From the Global Health Policy Community
- Blog Post, Online Resource Highlight Global Health Funding In SFOPs Appropriations Bill
Center for Global Health Policy’s “Science Speaks”: Global health programs see little rise; family planning slashed in Senate subcommittee bill
Rabita Aziz, policy research coordinator for the Center for Global Health Policy, highlights global health-related funding in the FY 2016 State and Foreign Operations Appropriations bill, approved this week by the Senate Appropriations Subcommittee on State, Foreign Operations, and Related Programs (7/8).

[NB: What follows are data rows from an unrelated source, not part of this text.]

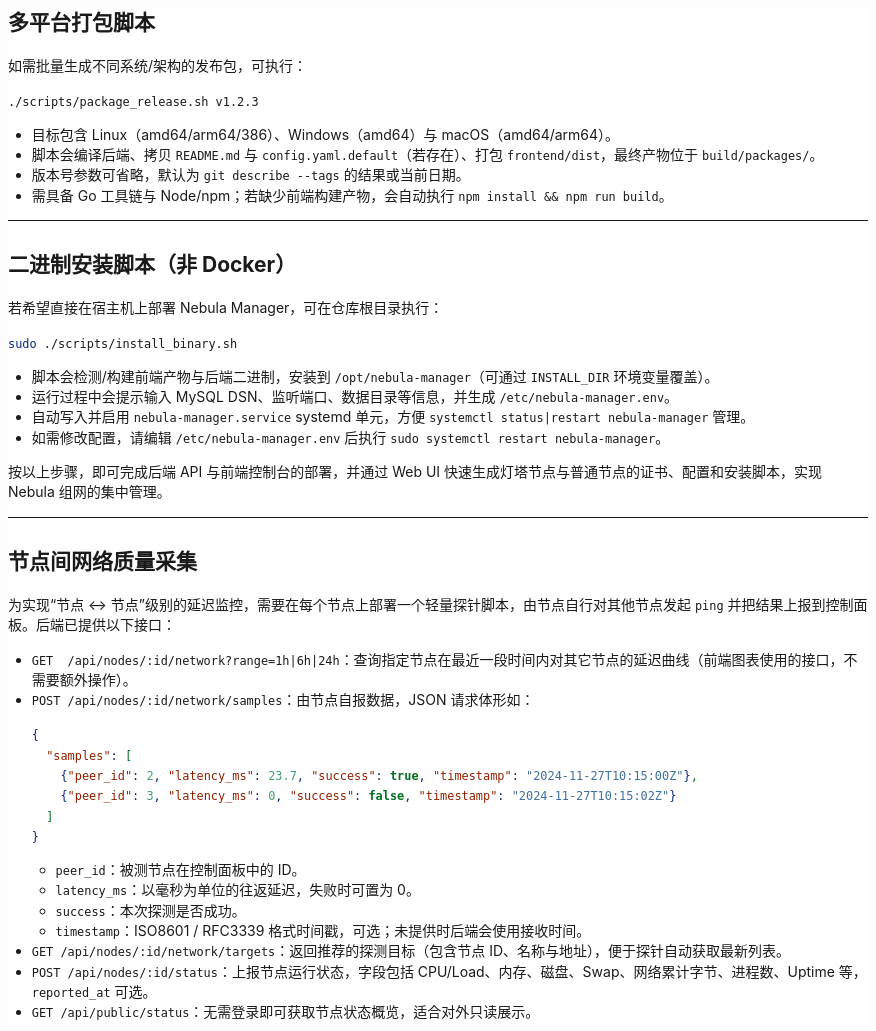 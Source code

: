 
## 多平台打包脚本

如需批量生成不同系统/架构的发布包，可执行：

```bash
./scripts/package_release.sh v1.2.3
```

- 目标包含 Linux（amd64/arm64/386）、Windows（amd64）与 macOS（amd64/arm64）。
- 脚本会编译后端、拷贝 `README.md` 与 `config.yaml.default`（若存在）、打包 `frontend/dist`，最终产物位于 `build/packages/`。
- 版本号参数可省略，默认为 `git describe --tags` 的结果或当前日期。
- 需具备 Go 工具链与 Node/npm；若缺少前端构建产物，会自动执行 `npm install && npm run build`。

---

## 二进制安装脚本（非 Docker）

若希望直接在宿主机上部署 Nebula Manager，可在仓库根目录执行：

```bash
sudo ./scripts/install_binary.sh
```

- 脚本会检测/构建前端产物与后端二进制，安装到 `/opt/nebula-manager`（可通过 `INSTALL_DIR` 环境变量覆盖）。
- 运行过程中会提示输入 MySQL DSN、监听端口、数据目录等信息，并生成 `/etc/nebula-manager.env`。
- 自动写入并启用 `nebula-manager.service` systemd 单元，方便 `systemctl status|restart nebula-manager` 管理。
- 如需修改配置，请编辑 `/etc/nebula-manager.env` 后执行 `sudo systemctl restart nebula-manager`。

按以上步骤，即可完成后端 API 与前端控制台的部署，并通过 Web UI 快速生成灯塔节点与普通节点的证书、配置和安装脚本，实现 Nebula 组网的集中管理。

---

## 节点间网络质量采集

为实现“节点 ↔ 节点”级别的延迟监控，需要在每个节点上部署一个轻量探针脚本，由节点自行对其他节点发起 `ping` 并把结果上报到控制面板。后端已提供以下接口：

- `GET  /api/nodes/:id/network?range=1h|6h|24h`：查询指定节点在最近一段时间内对其它节点的延迟曲线（前端图表使用的接口，不需要额外操作）。
- `POST /api/nodes/:id/network/samples`：由节点自报数据，JSON 请求体形如：
  ```json
  {
    "samples": [
      {"peer_id": 2, "latency_ms": 23.7, "success": true, "timestamp": "2024-11-27T10:15:00Z"},
      {"peer_id": 3, "latency_ms": 0, "success": false, "timestamp": "2024-11-27T10:15:02Z"}
    ]
  }
  ```
  - `peer_id`：被测节点在控制面板中的 ID。
  - `latency_ms`：以毫秒为单位的往返延迟，失败时可置为 0。
  - `success`：本次探测是否成功。
  - `timestamp`：ISO8601 / RFC3339 格式时间戳，可选；未提供时后端会使用接收时间。
- `GET /api/nodes/:id/network/targets`：返回推荐的探测目标（包含节点 ID、名称与地址），便于探针自动获取最新列表。
- `POST /api/nodes/:id/status`：上报节点运行状态，字段包括 CPU/Load、内存、磁盘、Swap、网络累计字节、进程数、Uptime 等，`reported_at` 可选。
- `GET /api/public/status`：无需登录即可获取节点状态概览，适合对外只读展示。
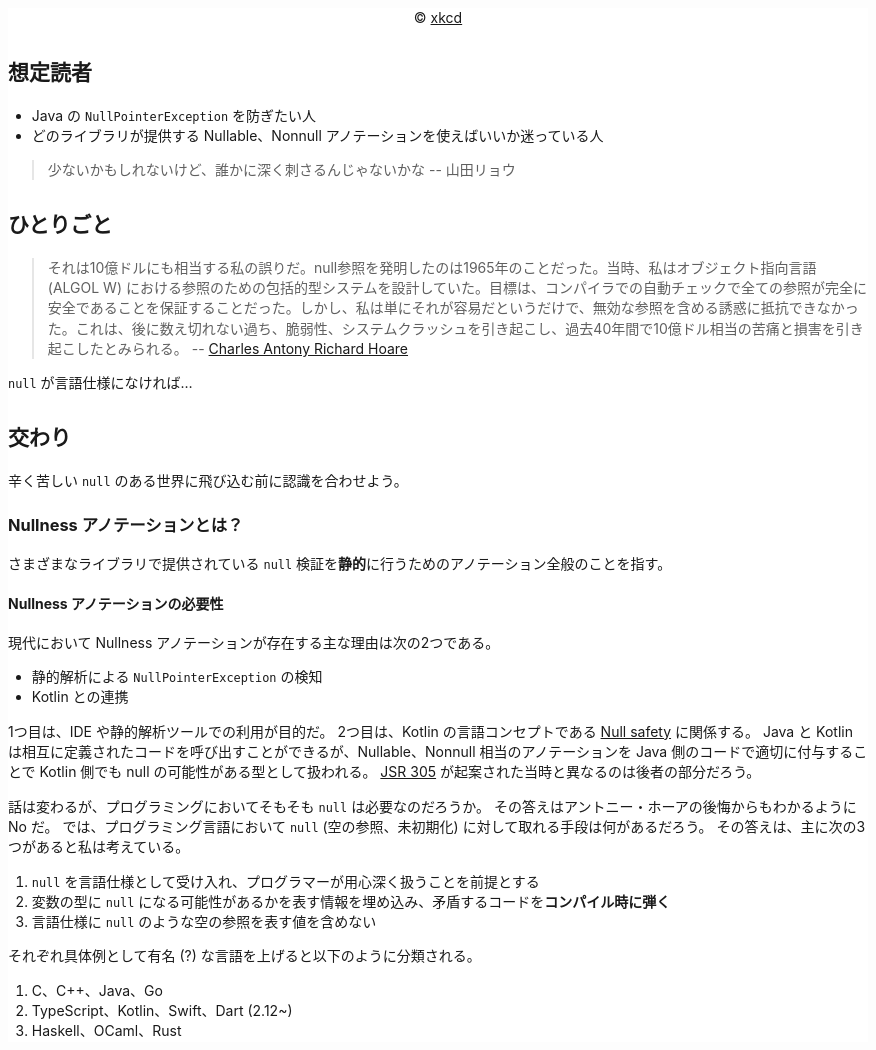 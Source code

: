 <div style="text-align: center;">
    &copy; <a href="https://xkcd.com/927/">xkcd</a>
</div>

## 想定読者

- Java の `NullPointerException` を防ぎたい人
- どのライブラリが提供する Nullable、Nonnull アノテーションを使えばいいか迷っている人

> 少ないかもしれないけど、誰かに深く刺さるんじゃないかな
> -- 山田リョウ

## ひとりごと

> それは10億ドルにも相当する私の誤りだ。null参照を発明したのは1965年のことだった。当時、私はオブジェクト指向言語 (ALGOL W) における参照のための包括的型システムを設計していた。目標は、コンパイラでの自動チェックで全ての参照が完全に安全であることを保証することだった。しかし、私は単にそれが容易だというだけで、無効な参照を含める誘惑に抵抗できなかった。これは、後に数え切れない過ち、脆弱性、システムクラッシュを引き起こし、過去40年間で10億ドル相当の苦痛と損害を引き起こしたとみられる。
> -- [Charles Antony Richard Hoare](https://ja.wikipedia.org/wiki/%E3%82%A2%E3%83%B3%E3%83%88%E3%83%8B%E3%83%BC%E3%83%BB%E3%83%9B%E3%83%BC%E3%82%A2)

`null` が言語仕様になければ…

## 交わり

辛く苦しい `null` のある世界に飛び込む前に認識を合わせよう。

### Nullness アノテーションとは？

さまざまなライブラリで提供されている `null` 検証を**静的**に行うためのアノテーション全般のことを指す。

#### Nullness アノテーションの必要性

現代において Nullness アノテーションが存在する主な理由は次の2つである。

- 静的解析による `NullPointerException` の検知
- Kotlin との連携

1つ目は、IDE や静的解析ツールでの利用が目的だ。
2つ目は、Kotlin の言語コンセプトである [Null safety](https://kotlinlang.org/docs/null-safety.html) に関係する。
Java と Kotlin は相互に定義されたコードを呼び出すことができるが、Nullable、Nonnull 相当のアノテーションを Java 側のコードで適切に付与することで Kotlin 側でも null の可能性がある型として扱われる。
[JSR 305](https://jcp.org/en/jsr/detail?id=305) が起案された当時と異なるのは後者の部分だろう。

話は変わるが、プログラミングにおいてそもそも `null` は必要なのだろうか。
その答えはアントニー・ホーアの後悔からもわかるように No だ。
では、プログラミング言語において `null` (空の参照、未初期化) に対して取れる手段は何があるだろう。
その答えは、主に次の3つがあると私は考えている。

1. `null` を言語仕様として受け入れ、プログラマーが用心深く扱うことを前提とする
2. 変数の型に `null` になる可能性があるかを表す情報を埋め込み、矛盾するコードを**コンパイル時に弾く**
3. 言語仕様に `null` のような空の参照を表す値を含めない

それぞれ具体例として有名 (?) な言語を上げると以下のように分類される。

1. C、C++、Java、Go
2. TypeScript、Kotlin、Swift、Dart (2.12~)
3. Haskell、OCaml、Rust
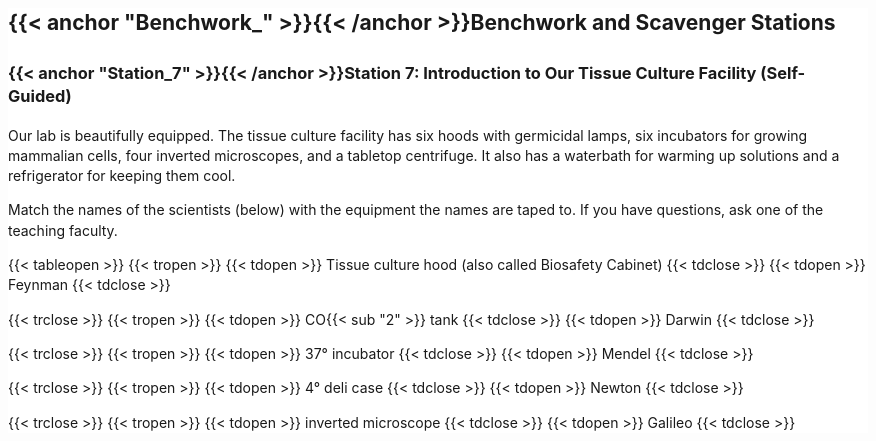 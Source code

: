 {{< anchor "Benchwork_" >}}{{< /anchor >}}Benchwork and Scavenger Stations
--------------------------------------------------------------------------

### {{< anchor "Station_7" >}}{{< /anchor >}}Station 7: Introduction to Our Tissue Culture Facility (Self-Guided)

Our lab is beautifully equipped. The tissue culture facility has six hoods with germicidal lamps, six incubators for growing mammalian cells, four inverted microscopes, and a tabletop centrifuge. It also has a waterbath for warming up solutions and a refrigerator for keeping them cool.

Match the names of the scientists (below) with the equipment the names are taped to. If you have questions, ask one of the teaching faculty.

{{< tableopen >}}
{{< tropen >}}
{{< tdopen >}}
Tissue culture hood (also called Biosafety Cabinet)
{{< tdclose >}}
{{< tdopen >}}
Feynman
{{< tdclose >}}

{{< trclose >}}
{{< tropen >}}
{{< tdopen >}}
CO{{< sub "2" >}} tank
{{< tdclose >}}
{{< tdopen >}}
Darwin
{{< tdclose >}}

{{< trclose >}}
{{< tropen >}}
{{< tdopen >}}
37° incubator
{{< tdclose >}}
{{< tdopen >}}
Mendel
{{< tdclose >}}

{{< trclose >}}
{{< tropen >}}
{{< tdopen >}}
4° deli case
{{< tdclose >}}
{{< tdopen >}}
Newton
{{< tdclose >}}

{{< trclose >}}
{{< tropen >}}
{{< tdopen >}}
inverted microscope
{{< tdclose >}}
{{< tdopen >}}
Galileo
{{< tdclose >}}
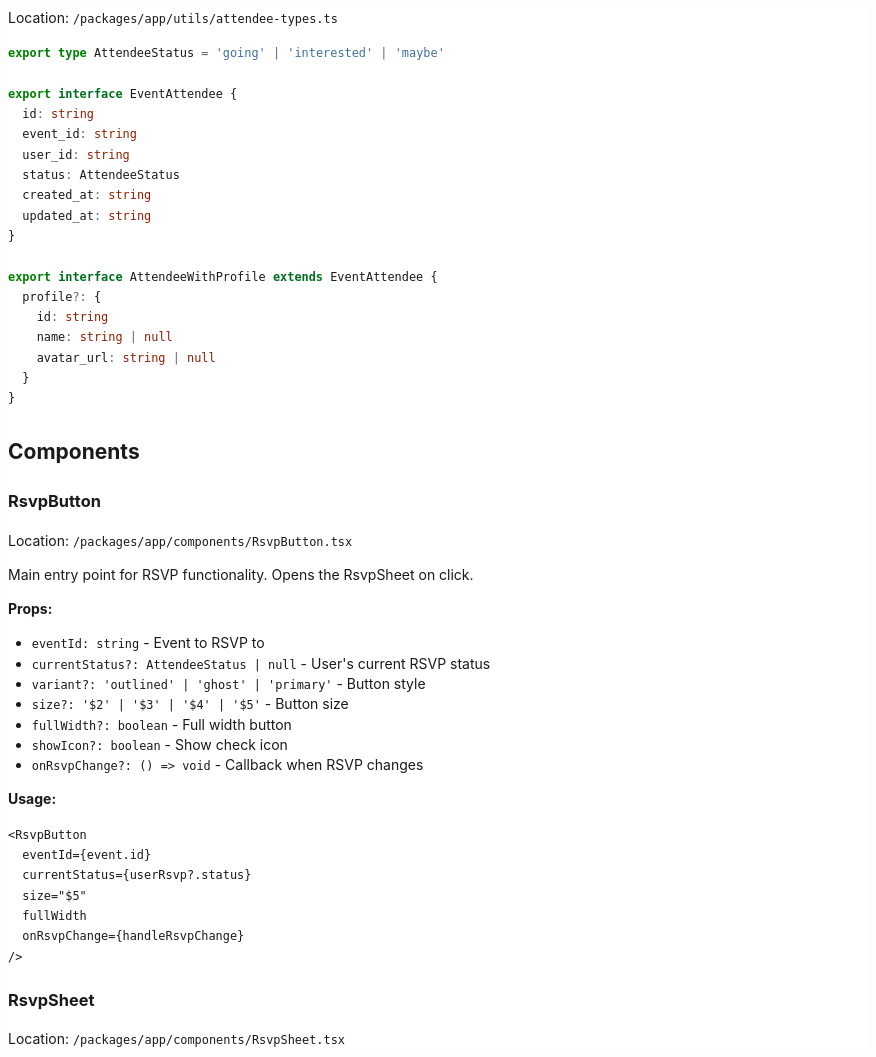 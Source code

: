Location: `/packages/app/utils/attendee-types.ts`

```typescript
export type AttendeeStatus = 'going' | 'interested' | 'maybe'

export interface EventAttendee {
  id: string
  event_id: string
  user_id: string
  status: AttendeeStatus
  created_at: string
  updated_at: string
}

export interface AttendeeWithProfile extends EventAttendee {
  profile?: {
    id: string
    name: string | null
    avatar_url: string | null
  }
}
```

## Components

### RsvpButton
Location: `/packages/app/components/RsvpButton.tsx`

Main entry point for RSVP functionality. Opens the RsvpSheet on click.

**Props:**
- `eventId: string` - Event to RSVP to
- `currentStatus?: AttendeeStatus | null` - User's current RSVP status
- `variant?: 'outlined' | 'ghost' | 'primary'` - Button style
- `size?: '$2' | '$3' | '$4' | '$5'` - Button size
- `fullWidth?: boolean` - Full width button
- `showIcon?: boolean` - Show check icon
- `onRsvpChange?: () => void` - Callback when RSVP changes

**Usage:**
```tsx
<RsvpButton
  eventId={event.id}
  currentStatus={userRsvp?.status}
  size="$5"
  fullWidth
  onRsvpChange={handleRsvpChange}
/>
```

### RsvpSheet
Location: `/packages/app/components/RsvpSheet.tsx`
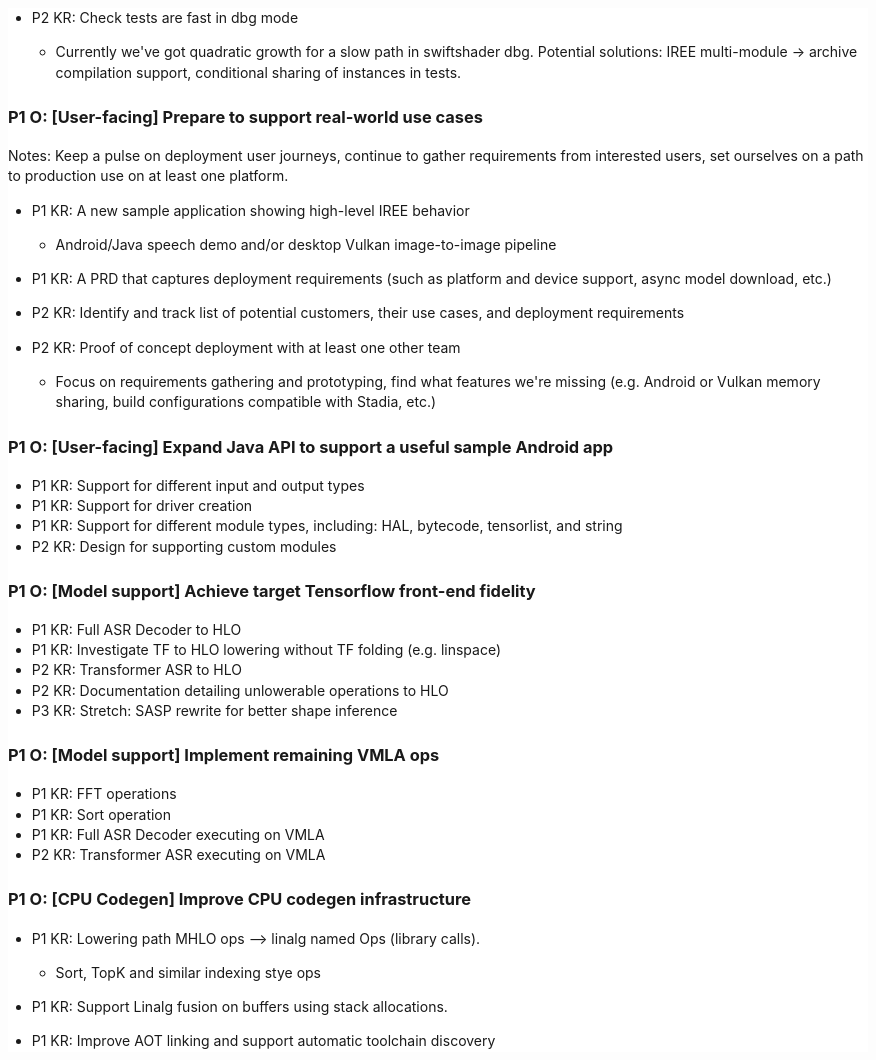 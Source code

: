 +   P2 KR: Check tests are fast in dbg mode

    + Currently we've got quadratic growth for a slow path in swiftshader dbg. Potential solutions: IREE multi-module -> archive compilation support, conditional sharing of instances in tests.

### P1 O: [User-facing] Prepare to support real-world use cases

Notes: Keep a pulse on deployment user journeys, continue to gather requirements from interested users, set ourselves on a path to production use on at least one platform.  

+   P1 KR: A new sample application showing high-level IREE behavior

    +  Android/Java speech demo and/or desktop Vulkan image-to-image pipeline

+   P1 KR: A PRD that captures deployment requirements (such as platform and device support, async model download, etc.)
+   P2 KR: Identify and track list of potential customers, their use cases, and deployment requirements
+   P2 KR: Proof of concept deployment with at least one other team

    + Focus on requirements gathering and prototyping, find what features we're missing (e.g. Android or Vulkan memory sharing, build configurations compatible with Stadia, etc.)

### P1 O: [User-facing] Expand Java API to support a useful sample Android app

+   P1 KR: Support for different input and output types
+   P1 KR: Support for driver creation
+   P1 KR: Support for different module types, including: HAL, bytecode, tensorlist, and string
+   P2 KR: Design for supporting custom modules

### P1 O: [Model support] Achieve target Tensorflow front-end fidelity

+   P1 KR: Full ASR Decoder to HLO
+   P1 KR: Investigate TF to HLO lowering without TF folding (e.g. linspace)
+   P2 KR: Transformer ASR to HLO
+   P2 KR: Documentation detailing unlowerable operations to HLO
+   P3 KR: Stretch: SASP rewrite for better shape inference

### P1 O: [Model support] Implement remaining VMLA ops

+   P1 KR: FFT operations
+   P1 KR: Sort operation
+   P1 KR: Full ASR Decoder executing on VMLA
+   P2 KR: Transformer ASR executing on VMLA

### P1 O: [CPU Codegen] Improve CPU codegen infrastructure

+   P1 KR: Lowering path MHLO ops --> linalg named Ops (library calls).

    +   Sort, TopK and similar indexing stye ops

+   P1 KR: Support Linalg fusion on buffers using stack allocations.
+   P1 KR: Improve AOT linking and support automatic toolchain discovery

Kaiser Family Foundation: Senate Appropriations Subcommittee Approves FY 2016 State and Foreign Operations Appropriations Bill
According to the Kaiser Family Foundation, “…Committee Majority and Minority statements indicate that funding in the bill for global health would total $8.47 billion, $287 million above both the president’s request and $14 million above the FY 2015 enacted level” (7/8).
- U.S. Plays Role In Global Efforts To Treat, Prevent Drug Abuse
U.S. State Department’s “DipNote”: Fighting Global Drug Addiction
William R. Brownfield, assistant secretary of state for the Bureau of International Narcotics and Law Enforcement Affairs (INL), discusses the U.S. role in responding to drug-related crime and drug abuse globally and notes, “There are many challenges before us. On the heels of this year’s International Day Against Drug Abuse and Illicit Trafficking, we should focus on one — drug abuse – for which we have the research, science, and evidence-based practices to implement effective treatment and prevention” (7/8).
- Gavi Announces Support For Immunization Programs, Health Systems In Ebola-Hit West Africa
Gavi, The Vaccine Alliance: Gavi to support rebuilding of immunization programs in Ebola-affected countries
“Plans to rebuild immunization services wrecked by the Ebola crisis in Guinea, Liberia, and Sierra Leone will form the first stage of Gavi’s Ebola investment support and will ensure that hundreds of thousands of children who either missed out or are at risk of missing out will now receive their vaccinations. Additionally, as part of a coordinated approach to ensure the three countries are stronger and more resilient to infectious disease, Gavi is doubling its long-term support for their health systems through to 2020…” (7/7).
- Ahead Of World Population Day, IntraHealth Highlights Stories Of Health Workers
IntraHealth International’s “Vital”: Happy World Population Day, to All Seven Billion of Us
Ahead of World Population Day on July 11, Margarite Nathe, senior editor and writer at IntraHealth International, highlights “10 stories on the emergencies, tragedies, and successes [of health workers] of the past year” (7/8).